Merge branch 'master' into scala-2.9

author: Matei Zaharia <matei@eecs.berkeley.edu> 2011-07-14 00:20:14 -0400
committer: Matei Zaharia <matei@eecs.berkeley.edu> 2011-07-14 00:20:14 -0400
commit: 2fb906e8e58e56a175517a43dc03e3ba50103ee4 (patch)
tree: ae4b1909ccaaec3e176cb07665b37d5288e7ebfe /core
parent: d0c795836476ff0188fd655f18e568bd6ae00d49 (diff)
parent: 2604939f643bca125f5e2fb53e3221202996d41b (diff)
download: spark-2fb906e8e58e56a175517a43dc03e3ba50103ee4.tar.gz
spark-2fb906e8e58e56a175517a43dc03e3ba50103ee4.tar.bz2
spark-2fb906e8e58e56a175517a43dc03e3ba50103ee4.zip
3 files changed, 77 insertions, 8 deletions
diff --git a/core/src/main/scala/spark/SequenceFileRDDFunctions.scala b/core/src/main/scala/spark/SequenceFileRDDFunctions.scala
index 7f591137c6..278f76fb19 100644
--- a/core/src/main/scala/spark/SequenceFileRDDFunctions.scala
+++ b/core/src/main/scala/spark/SequenceFileRDDFunctions.scala
@@ -40,6 +40,7 @@ class SequenceFileRDDFunctions[K <% Writable: ClassManifest, V <% Writable : Cla
         classManifest[T].erasure
       else
         implicitly[T => Writable].getClass.getMethods()(0).getReturnType
+       // TODO: use something like WritableConverter to avoid reflection
     }
     c.asInstanceOf[Class[ _ <: Writable]]
   }
diff --git a/core/src/main/scala/spark/SparkContext.scala b/core/src/main/scala/spark/SparkContext.scala
index e48d0f1940..f09ea3da3f 100644
--- a/core/src/main/scala/spark/SparkContext.scala
+++ b/core/src/main/scala/spark/SparkContext.scala
@@ -129,18 +129,30 @@ extends Logging {
   }
 
   /**
-   * Smarter version of sequenceFile() that obtains the key and value classes
-   * from ClassManifests instead of requiring the user to pass them directly.

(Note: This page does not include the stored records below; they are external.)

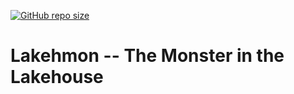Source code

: [![GitHub repo size](https://img.shields.io/github/repo-size/sathishgang-db/lakehmon?style=flat-square)](https://github.com/sathishgang-db/lakehmon)
# Lakehmon -- The Monster in the Lakehouse

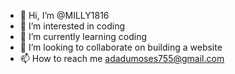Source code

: - 👋 Hi, I’m @MILLY1816
- 👀 I’m interested in coding 
- 🌱 I’m currently learning coding 
- 💞️ I’m looking to collaborate on building a website 
- 📫 How to reach me adadumoses755@gmail.com 

<!---
MILLY1816/MILLY1816 is a ✨ special ✨ repository because its `README.md` (this file) appears on your GitHub profile.
You can click the Preview link to take a look at your changes.
--->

+   * Version of sequenceFile() for types implicitly convertible to Writables through a WritableConverter.
+   *
+   * WritableConverters are provided in a somewhat strange way (by an implicit function) to support both
+   * subclasses of Writable and types for which we define a converter (e.g. Int to IntWritable). The most
+   * natural thing would've been to have implicit objects for the converters, but then we couldn't have
+   * an object for every subclass of Writable (you can't have a parameterized singleton object). We use
+   * functions instead to create a new converter for the appropriate type. In addition, we pass the converter
+   * a ClassManifest of its type to allow it to figure out the Writable class to use in the subclass case.
    */
-  def sequenceFile[K, V](path: String)
-      (implicit km: ClassManifest[K], vm: ClassManifest[V]): RDD[(K, V)] = {
-    sequenceFile(path,
-                 km.erasure.asInstanceOf[Class[K]],
-                 vm.erasure.asInstanceOf[Class[V]])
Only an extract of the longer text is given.